SUPPLIED DATA: Begin
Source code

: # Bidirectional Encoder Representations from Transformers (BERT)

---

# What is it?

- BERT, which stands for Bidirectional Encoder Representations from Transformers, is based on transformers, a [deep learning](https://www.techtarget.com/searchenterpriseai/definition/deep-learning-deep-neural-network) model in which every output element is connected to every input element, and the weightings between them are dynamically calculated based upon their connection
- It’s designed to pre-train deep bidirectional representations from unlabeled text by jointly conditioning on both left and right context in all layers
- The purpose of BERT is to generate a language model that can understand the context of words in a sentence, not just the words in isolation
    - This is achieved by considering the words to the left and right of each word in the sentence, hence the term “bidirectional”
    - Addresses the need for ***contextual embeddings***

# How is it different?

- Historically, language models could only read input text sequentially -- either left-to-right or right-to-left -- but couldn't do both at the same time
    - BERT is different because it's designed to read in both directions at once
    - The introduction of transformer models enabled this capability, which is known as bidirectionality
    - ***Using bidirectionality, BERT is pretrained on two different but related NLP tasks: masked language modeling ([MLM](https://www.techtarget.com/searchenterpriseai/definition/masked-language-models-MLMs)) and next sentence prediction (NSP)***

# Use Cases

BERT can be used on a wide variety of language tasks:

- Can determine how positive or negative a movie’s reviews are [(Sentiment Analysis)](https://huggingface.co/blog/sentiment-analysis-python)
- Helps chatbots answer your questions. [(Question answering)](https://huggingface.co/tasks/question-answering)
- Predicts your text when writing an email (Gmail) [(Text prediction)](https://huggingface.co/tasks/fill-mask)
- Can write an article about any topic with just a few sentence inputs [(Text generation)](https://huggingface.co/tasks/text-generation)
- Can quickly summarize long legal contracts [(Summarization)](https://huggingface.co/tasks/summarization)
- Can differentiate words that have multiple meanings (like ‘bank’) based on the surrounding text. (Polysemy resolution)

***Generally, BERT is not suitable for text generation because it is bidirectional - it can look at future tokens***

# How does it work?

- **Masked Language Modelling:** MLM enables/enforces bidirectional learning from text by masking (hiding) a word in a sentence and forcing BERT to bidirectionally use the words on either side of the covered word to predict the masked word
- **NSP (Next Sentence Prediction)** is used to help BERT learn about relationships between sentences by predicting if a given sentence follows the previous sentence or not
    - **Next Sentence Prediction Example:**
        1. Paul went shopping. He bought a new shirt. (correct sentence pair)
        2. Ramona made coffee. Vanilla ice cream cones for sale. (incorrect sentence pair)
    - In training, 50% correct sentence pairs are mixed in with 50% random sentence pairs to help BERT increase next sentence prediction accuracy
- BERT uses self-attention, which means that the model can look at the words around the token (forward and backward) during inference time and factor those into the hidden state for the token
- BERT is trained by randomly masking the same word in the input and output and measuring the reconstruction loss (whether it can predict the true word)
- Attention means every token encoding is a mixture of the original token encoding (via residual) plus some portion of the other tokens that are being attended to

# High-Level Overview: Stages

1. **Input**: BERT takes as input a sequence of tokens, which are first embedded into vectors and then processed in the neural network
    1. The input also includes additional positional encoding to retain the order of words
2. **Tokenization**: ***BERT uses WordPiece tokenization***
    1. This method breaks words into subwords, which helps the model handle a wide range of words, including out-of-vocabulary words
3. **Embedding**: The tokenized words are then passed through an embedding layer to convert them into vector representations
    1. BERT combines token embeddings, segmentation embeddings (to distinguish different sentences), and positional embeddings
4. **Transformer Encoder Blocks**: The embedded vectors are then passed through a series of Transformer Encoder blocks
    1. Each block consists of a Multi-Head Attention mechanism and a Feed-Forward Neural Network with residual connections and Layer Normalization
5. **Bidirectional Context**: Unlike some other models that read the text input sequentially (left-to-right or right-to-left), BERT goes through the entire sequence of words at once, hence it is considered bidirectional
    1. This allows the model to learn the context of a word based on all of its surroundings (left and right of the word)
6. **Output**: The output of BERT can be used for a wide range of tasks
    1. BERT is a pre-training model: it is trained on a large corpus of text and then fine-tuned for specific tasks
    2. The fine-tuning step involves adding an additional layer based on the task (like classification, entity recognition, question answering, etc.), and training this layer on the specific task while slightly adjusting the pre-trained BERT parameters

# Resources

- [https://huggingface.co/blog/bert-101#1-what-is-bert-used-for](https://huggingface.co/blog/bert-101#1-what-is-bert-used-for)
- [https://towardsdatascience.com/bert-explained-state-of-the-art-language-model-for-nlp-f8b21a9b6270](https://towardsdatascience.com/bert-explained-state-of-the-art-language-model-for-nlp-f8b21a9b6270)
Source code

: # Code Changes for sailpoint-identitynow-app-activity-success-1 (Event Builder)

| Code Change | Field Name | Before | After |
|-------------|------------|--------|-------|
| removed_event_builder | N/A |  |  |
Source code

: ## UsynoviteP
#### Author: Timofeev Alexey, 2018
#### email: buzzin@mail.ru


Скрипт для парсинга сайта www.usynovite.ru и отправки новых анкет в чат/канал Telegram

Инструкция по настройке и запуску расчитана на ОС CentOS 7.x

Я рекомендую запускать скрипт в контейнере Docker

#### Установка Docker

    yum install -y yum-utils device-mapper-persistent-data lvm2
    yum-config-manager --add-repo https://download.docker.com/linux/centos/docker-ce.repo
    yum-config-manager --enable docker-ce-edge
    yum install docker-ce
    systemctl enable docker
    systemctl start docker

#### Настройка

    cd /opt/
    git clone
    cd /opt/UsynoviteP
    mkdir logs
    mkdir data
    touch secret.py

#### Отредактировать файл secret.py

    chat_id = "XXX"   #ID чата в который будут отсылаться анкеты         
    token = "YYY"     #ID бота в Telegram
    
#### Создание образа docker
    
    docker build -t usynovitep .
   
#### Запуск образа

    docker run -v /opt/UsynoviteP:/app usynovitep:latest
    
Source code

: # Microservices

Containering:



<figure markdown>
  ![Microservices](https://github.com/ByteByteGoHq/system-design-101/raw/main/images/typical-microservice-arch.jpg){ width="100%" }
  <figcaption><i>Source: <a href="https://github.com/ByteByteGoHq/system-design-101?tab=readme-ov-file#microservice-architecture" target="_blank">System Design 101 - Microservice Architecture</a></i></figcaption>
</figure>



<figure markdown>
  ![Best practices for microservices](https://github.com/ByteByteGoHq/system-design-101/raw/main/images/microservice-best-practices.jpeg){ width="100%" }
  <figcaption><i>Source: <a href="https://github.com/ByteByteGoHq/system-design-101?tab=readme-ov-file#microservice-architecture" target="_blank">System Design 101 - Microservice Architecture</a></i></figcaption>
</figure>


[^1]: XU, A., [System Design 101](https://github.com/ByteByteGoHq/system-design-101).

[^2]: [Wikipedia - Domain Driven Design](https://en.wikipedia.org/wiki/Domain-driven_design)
SUPPLIED DATA: End
* **WHAT THE TASK ASKS**
Reproduce the material in full. Keep it identical to the original.

* **SOLUTION TO THIS EXERCISE**
Source code

: # Bidirectional Encoder Representations from Transformers (BERT)

---

# What is it?

- BERT, which stands for Bidirectional Encoder Representations from Transformers, is based on transformers, a [deep learning](https://www.techtarget.com/searchenterpriseai/definition/deep-learning-deep-neural-network) model in which every output element is connected to every input element, and the weightings between them are dynamically calculated based upon their connection
- It’s designed to pre-train deep bidirectional representations from unlabeled text by jointly conditioning on both left and right context in all layers
- The purpose of BERT is to generate a language model that can understand the context of words in a sentence, not just the words in isolation
    - This is achieved by considering the words to the left and right of each word in the sentence, hence the term “bidirectional”
    - Addresses the need for ***contextual embeddings***

# How is it different?

- Historically, language models could only read input text sequentially -- either left-to-right or right-to-left -- but couldn't do both at the same time
    - BERT is different because it's designed to read in both directions at once
    - The introduction of transformer models enabled this capability, which is known as bidirectionality
    - ***Using bidirectionality, BERT is pretrained on two different but related NLP tasks: masked language modeling ([MLM](https://www.techtarget.com/searchenterpriseai/definition/masked-language-models-MLMs)) and next sentence prediction (NSP)***

# Use Cases

BERT can be used on a wide variety of language tasks:

- Can determine how positive or negative a movie’s reviews are [(Sentiment Analysis)](https://huggingface.co/blog/sentiment-analysis-python)
- Helps chatbots answer your questions. [(Question answering)](https://huggingface.co/tasks/question-answering)
- Predicts your text when writing an email (Gmail) [(Text prediction)](https://huggingface.co/tasks/fill-mask)
- Can write an article about any topic with just a few sentence inputs [(Text generation)](https://huggingface.co/tasks/text-generation)
- Can quickly summarize long legal contracts [(Summarization)](https://huggingface.co/tasks/summarization)
- Can differentiate words that have multiple meanings (like ‘bank’) based on the surrounding text. (Polysemy resolution)

***Generally, BERT is not suitable for text generation because it is bidirectional - it can look at future tokens***

# How does it work?

- **Masked Language Modelling:** MLM enables/enforces bidirectional learning from text by masking (hiding) a word in a sentence and forcing BERT to bidirectionally use the words on either side of the covered word to predict the masked word
- **NSP (Next Sentence Prediction)** is used to help BERT learn about relationships between sentences by predicting if a given sentence follows the previous sentence or not
    - **Next Sentence Prediction Example:**
        1. Paul went shopping. He bought a new shirt. (correct sentence pair)
        2. Ramona made coffee. Vanilla ice cream cones for sale. (incorrect sentence pair)
    - In training, 50% correct sentence pairs are mixed in with 50% random sentence pairs to help BERT increase next sentence prediction accuracy
- BERT uses self-attention, which means that the model can look at the words around the token (forward and backward) during inference time and factor those into the hidden state for the token
- BERT is trained by randomly masking the same word in the input and output and measuring the reconstruction loss (whether it can predict the true word)
- Attention means every token encoding is a mixture of the original token encoding (via residual) plus some portion of the other tokens that are being attended to

# High-Level Overview: Stages

1. **Input**: BERT takes as input a sequence of tokens, which are first embedded into vectors and then processed in the neural network
    1. The input also includes additional positional encoding to retain the order of words
2. **Tokenization**: ***BERT uses WordPiece tokenization***
    1. This method breaks words into subwords, which helps the model handle a wide range of words, including out-of-vocabulary words
3. **Embedding**: The tokenized words are then passed through an embedding layer to convert them into vector representations
    1. BERT combines token embeddings, segmentation embeddings (to distinguish different sentences), and positional embeddings
4. **Transformer Encoder Blocks**: The embedded vectors are then passed through a series of Transformer Encoder blocks
    1. Each block consists of a Multi-Head Attention mechanism and a Feed-Forward Neural Network with residual connections and Layer Normalization
5. **Bidirectional Context**: Unlike some other models that read the text input sequentially (left-to-right or right-to-left), BERT goes through the entire sequence of words at once, hence it is considered bidirectional
    1. This allows the model to learn the context of a word based on all of its surroundings (left and right of the word)
6. **Output**: The output of BERT can be used for a wide range of tasks
    1. BERT is a pre-training model: it is trained on a large corpus of text and then fine-tuned for specific tasks
    2. The fine-tuning step involves adding an additional layer based on the task (like classification, entity recognition, question answering, etc.), and training this layer on the specific task while slightly adjusting the pre-trained BERT parameters

# Resources

- [https://huggingface.co/blog/bert-101#1-what-is-bert-used-for](https://huggingface.co/blog/bert-101#1-what-is-bert-used-for)
- [https://towardsdatascience.com/bert-explained-state-of-the-art-language-model-for-nlp-f8b21a9b6270](https://towardsdatascience.com/bert-explained-state-of-the-art-language-model-for-nlp-f8b21a9b6270)
Source code

: # Code Changes for sailpoint-identitynow-app-activity-success-1 (Event Builder)

| Code Change | Field Name | Before | After |
|-------------|------------|--------|-------|
| removed_event_builder | N/A |  |  |
Source code

: ## UsynoviteP
#### Author: Timofeev Alexey, 2018
#### email: buzzin@mail.ru


Скрипт для парсинга сайта www.usynovite.ru и отправки новых анкет в чат/канал Telegram

Инструкция по настройке и запуску расчитана на ОС CentOS 7.x

Я рекомендую запускать скрипт в контейнере Docker

#### Установка Docker

    yum install -y yum-utils device-mapper-persistent-data lvm2
    yum-config-manager --add-repo https://download.docker.com/linux/centos/docker-ce.repo
    yum-config-manager --enable docker-ce-edge
    yum install docker-ce
    systemctl enable docker
    systemctl start docker

#### Настройка

    cd /opt/
    git clone
    cd /opt/UsynoviteP
    mkdir logs
    mkdir data
    touch secret.py

#### Отредактировать файл secret.py

    chat_id = "XXX"   #ID чата в который будут отсылаться анкеты         
    token = "YYY"     #ID бота в Telegram
    
#### Создание образа docker
    
    docker build -t usynovitep .
   
#### Запуск образа

    docker run -v /opt/UsynoviteP:/app usynovitep:latest
    
Source code

: # Microservices

Containering:



<figure markdown>
  ![Microservices](https://github.com/ByteByteGoHq/system-design-101/raw/main/images/typical-microservice-arch.jpg){ width="100%" }
  <figcaption><i>Source: <a href="https://github.com/ByteByteGoHq/system-design-101?tab=readme-ov-file#microservice-architecture" target="_blank">System Design 101 - Microservice Architecture</a></i></figcaption>
</figure>



<figure markdown>
  ![Best practices for microservices](https://github.com/ByteByteGoHq/system-design-101/raw/main/images/microservice-best-practices.jpeg){ width="100%" }
  <figcaption><i>Source: <a href="https://github.com/ByteByteGoHq/system-design-101?tab=readme-ov-file#microservice-architecture" target="_blank">System Design 101 - Microservice Architecture</a></i></figcaption>
</figure>


[^1]: XU, A., [System Design 101](https://github.com/ByteByteGoHq/system-design-101).

[^2]: [Wikipedia - Domain Driven Design](https://en.wikipedia.org/wiki/Domain-driven_design)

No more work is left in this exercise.